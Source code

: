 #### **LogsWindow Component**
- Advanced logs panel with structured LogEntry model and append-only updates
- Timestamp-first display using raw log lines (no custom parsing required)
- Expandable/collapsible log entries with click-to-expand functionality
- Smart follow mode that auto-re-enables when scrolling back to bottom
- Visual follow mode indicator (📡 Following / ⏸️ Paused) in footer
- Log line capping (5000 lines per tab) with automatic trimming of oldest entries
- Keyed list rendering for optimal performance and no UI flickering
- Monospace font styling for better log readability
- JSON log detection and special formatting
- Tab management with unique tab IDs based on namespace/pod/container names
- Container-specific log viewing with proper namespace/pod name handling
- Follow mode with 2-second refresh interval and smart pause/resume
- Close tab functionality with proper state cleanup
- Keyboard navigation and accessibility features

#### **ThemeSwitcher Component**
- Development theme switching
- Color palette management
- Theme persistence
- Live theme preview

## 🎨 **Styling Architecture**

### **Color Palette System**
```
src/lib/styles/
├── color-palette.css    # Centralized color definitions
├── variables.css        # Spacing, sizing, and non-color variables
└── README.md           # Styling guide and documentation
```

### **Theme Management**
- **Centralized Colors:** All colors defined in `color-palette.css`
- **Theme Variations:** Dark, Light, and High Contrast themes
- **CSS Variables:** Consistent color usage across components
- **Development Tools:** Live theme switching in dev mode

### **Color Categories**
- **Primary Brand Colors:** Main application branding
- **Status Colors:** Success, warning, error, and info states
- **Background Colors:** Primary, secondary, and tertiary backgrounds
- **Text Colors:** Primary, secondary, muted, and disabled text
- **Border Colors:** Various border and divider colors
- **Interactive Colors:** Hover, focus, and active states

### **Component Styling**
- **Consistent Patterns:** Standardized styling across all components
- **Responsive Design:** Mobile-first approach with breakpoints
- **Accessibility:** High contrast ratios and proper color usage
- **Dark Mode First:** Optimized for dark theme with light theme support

• Exercise description:
If a line in the material above holds "namespace", copy it.

• Task result:
- Tab management with unique tab IDs based on namespace/pod/container names
- Container-specific log viewing with proper namespace/pod name handling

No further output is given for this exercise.